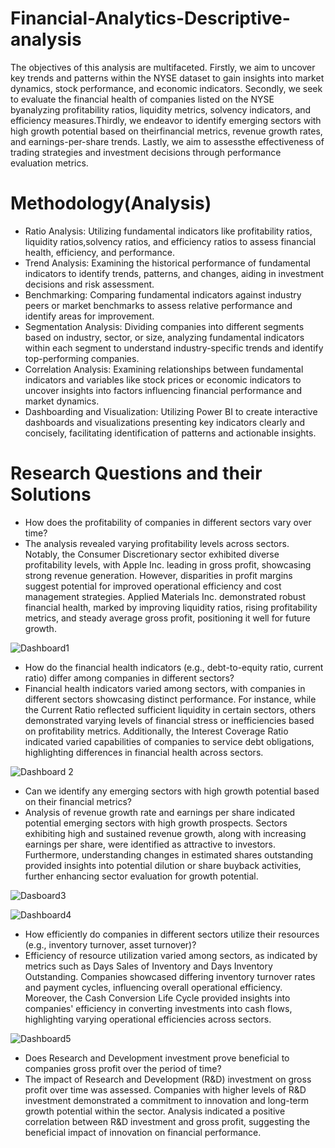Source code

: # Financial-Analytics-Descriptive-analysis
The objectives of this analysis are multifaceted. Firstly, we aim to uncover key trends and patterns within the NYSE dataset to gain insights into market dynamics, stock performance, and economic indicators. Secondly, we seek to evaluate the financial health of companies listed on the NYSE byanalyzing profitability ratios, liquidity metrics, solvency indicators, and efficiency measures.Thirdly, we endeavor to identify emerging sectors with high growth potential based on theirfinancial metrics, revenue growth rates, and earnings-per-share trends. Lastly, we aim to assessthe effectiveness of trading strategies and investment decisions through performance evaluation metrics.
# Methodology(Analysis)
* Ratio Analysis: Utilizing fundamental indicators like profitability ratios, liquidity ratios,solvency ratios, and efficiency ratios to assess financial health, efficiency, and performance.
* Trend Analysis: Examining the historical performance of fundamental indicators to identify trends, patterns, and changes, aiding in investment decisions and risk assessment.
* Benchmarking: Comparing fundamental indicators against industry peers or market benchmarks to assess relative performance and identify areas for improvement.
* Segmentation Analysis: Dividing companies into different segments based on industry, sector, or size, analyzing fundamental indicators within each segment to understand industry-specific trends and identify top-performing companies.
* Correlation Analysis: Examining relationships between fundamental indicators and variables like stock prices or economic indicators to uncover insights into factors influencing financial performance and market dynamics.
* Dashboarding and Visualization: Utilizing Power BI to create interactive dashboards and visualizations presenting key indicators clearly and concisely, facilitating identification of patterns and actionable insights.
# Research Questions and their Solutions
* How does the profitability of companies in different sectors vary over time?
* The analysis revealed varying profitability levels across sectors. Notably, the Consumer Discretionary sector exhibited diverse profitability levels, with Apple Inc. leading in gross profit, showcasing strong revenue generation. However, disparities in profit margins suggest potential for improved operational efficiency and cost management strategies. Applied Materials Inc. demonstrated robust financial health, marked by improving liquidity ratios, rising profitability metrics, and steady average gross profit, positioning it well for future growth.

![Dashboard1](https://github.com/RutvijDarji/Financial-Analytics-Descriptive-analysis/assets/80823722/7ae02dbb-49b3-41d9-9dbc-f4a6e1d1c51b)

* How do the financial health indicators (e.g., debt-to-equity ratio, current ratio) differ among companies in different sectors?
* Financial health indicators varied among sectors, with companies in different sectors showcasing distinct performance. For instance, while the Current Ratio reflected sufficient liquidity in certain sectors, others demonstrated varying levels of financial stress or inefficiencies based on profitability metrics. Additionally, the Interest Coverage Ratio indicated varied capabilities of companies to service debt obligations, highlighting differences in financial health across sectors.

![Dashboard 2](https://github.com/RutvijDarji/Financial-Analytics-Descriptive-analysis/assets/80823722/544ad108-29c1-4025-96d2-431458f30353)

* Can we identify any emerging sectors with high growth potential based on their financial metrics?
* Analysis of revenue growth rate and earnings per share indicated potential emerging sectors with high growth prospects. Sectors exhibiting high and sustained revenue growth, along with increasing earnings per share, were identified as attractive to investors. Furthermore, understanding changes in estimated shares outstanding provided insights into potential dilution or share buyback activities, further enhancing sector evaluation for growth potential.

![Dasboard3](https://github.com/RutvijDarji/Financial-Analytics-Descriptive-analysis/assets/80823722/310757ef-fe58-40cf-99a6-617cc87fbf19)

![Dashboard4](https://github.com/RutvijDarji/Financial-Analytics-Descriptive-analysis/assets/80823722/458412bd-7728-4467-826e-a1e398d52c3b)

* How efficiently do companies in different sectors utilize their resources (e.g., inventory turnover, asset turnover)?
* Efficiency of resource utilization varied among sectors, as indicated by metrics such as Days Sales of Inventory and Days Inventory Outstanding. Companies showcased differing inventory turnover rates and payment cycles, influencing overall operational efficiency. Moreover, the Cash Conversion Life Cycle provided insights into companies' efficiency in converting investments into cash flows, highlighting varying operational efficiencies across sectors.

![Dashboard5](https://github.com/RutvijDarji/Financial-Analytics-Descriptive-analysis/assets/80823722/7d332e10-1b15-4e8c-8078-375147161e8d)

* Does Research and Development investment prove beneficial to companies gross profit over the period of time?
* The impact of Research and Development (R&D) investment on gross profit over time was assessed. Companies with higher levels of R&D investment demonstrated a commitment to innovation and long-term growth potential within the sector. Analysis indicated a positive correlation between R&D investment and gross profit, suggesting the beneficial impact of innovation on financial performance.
::::
Copy out the entries exactly. No pictures.

Source code

: # Financial-Analytics-Descriptive-analysis
The objectives of this analysis are multifaceted. Firstly, we aim to uncover key trends and patterns within the NYSE dataset to gain insights into market dynamics, stock performance, and economic indicators. Secondly, we seek to evaluate the financial health of companies listed on the NYSE byanalyzing profitability ratios, liquidity metrics, solvency indicators, and efficiency measures.Thirdly, we endeavor to identify emerging sectors with high growth potential based on theirfinancial metrics, revenue growth rates, and earnings-per-share trends. Lastly, we aim to assessthe effectiveness of trading strategies and investment decisions through performance evaluation metrics.
# Methodology(Analysis)
* Ratio Analysis: Utilizing fundamental indicators like profitability ratios, liquidity ratios,solvency ratios, and efficiency ratios to assess financial health, efficiency, and performance.
* Trend Analysis: Examining the historical performance of fundamental indicators to identify trends, patterns, and changes, aiding in investment decisions and risk assessment.
* Benchmarking: Comparing fundamental indicators against industry peers or market benchmarks to assess relative performance and identify areas for improvement.
* Segmentation Analysis: Dividing companies into different segments based on industry, sector, or size, analyzing fundamental indicators within each segment to understand industry-specific trends and identify top-performing companies.
* Correlation Analysis: Examining relationships between fundamental indicators and variables like stock prices or economic indicators to uncover insights into factors influencing financial performance and market dynamics.
* Dashboarding and Visualization: Utilizing Power BI to create interactive dashboards and visualizations presenting key indicators clearly and concisely, facilitating identification of patterns and actionable insights.
# Research Questions and their Solutions
* How does the profitability of companies in different sectors vary over time?
* The analysis revealed varying profitability levels across sectors. Notably, the Consumer Discretionary sector exhibited diverse profitability levels, with Apple Inc. leading in gross profit, showcasing strong revenue generation. However, disparities in profit margins suggest potential for improved operational efficiency and cost management strategies. Applied Materials Inc. demonstrated robust financial health, marked by improving liquidity ratios, rising profitability metrics, and steady average gross profit, positioning it well for future growth.

![Dashboard1](https://github.com/RutvijDarji/Financial-Analytics-Descriptive-analysis/assets/80823722/7ae02dbb-49b3-41d9-9dbc-f4a6e1d1c51b)

* How do the financial health indicators (e.g., debt-to-equity ratio, current ratio) differ among companies in different sectors?
* Financial health indicators varied among sectors, with companies in different sectors showcasing distinct performance. For instance, while the Current Ratio reflected sufficient liquidity in certain sectors, others demonstrated varying levels of financial stress or inefficiencies based on profitability metrics. Additionally, the Interest Coverage Ratio indicated varied capabilities of companies to service debt obligations, highlighting differences in financial health across sectors.

![Dashboard 2](https://github.com/RutvijDarji/Financial-Analytics-Descriptive-analysis/assets/80823722/544ad108-29c1-4025-96d2-431458f30353)

* Can we identify any emerging sectors with high growth potential based on their financial metrics?
* Analysis of revenue growth rate and earnings per share indicated potential emerging sectors with high growth prospects. Sectors exhibiting high and sustained revenue growth, along with increasing earnings per share, were identified as attractive to investors. Furthermore, understanding changes in estimated shares outstanding provided insights into potential dilution or share buyback activities, further enhancing sector evaluation for growth potential.

![Dasboard3](https://github.com/RutvijDarji/Financial-Analytics-Descriptive-analysis/assets/80823722/310757ef-fe58-40cf-99a6-617cc87fbf19)

![Dashboard4](https://github.com/RutvijDarji/Financial-Analytics-Descriptive-analysis/assets/80823722/458412bd-7728-4467-826e-a1e398d52c3b)

* How efficiently do companies in different sectors utilize their resources (e.g., inventory turnover, asset turnover)?
* Efficiency of resource utilization varied among sectors, as indicated by metrics such as Days Sales of Inventory and Days Inventory Outstanding. Companies showcased differing inventory turnover rates and payment cycles, influencing overall operational efficiency. Moreover, the Cash Conversion Life Cycle provided insights into companies' efficiency in converting investments into cash flows, highlighting varying operational efficiencies across sectors.

![Dashboard5](https://github.com/RutvijDarji/Financial-Analytics-Descriptive-analysis/assets/80823722/7d332e10-1b15-4e8c-8078-375147161e8d)

* Does Research and Development investment prove beneficial to companies gross profit over the period of time?
* The impact of Research and Development (R&D) investment on gross profit over time was assessed. Companies with higher levels of R&D investment demonstrated a commitment to innovation and long-term growth potential within the sector. Analysis indicated a positive correlation between R&D investment and gross profit, suggesting the beneficial impact of innovation on financial performance.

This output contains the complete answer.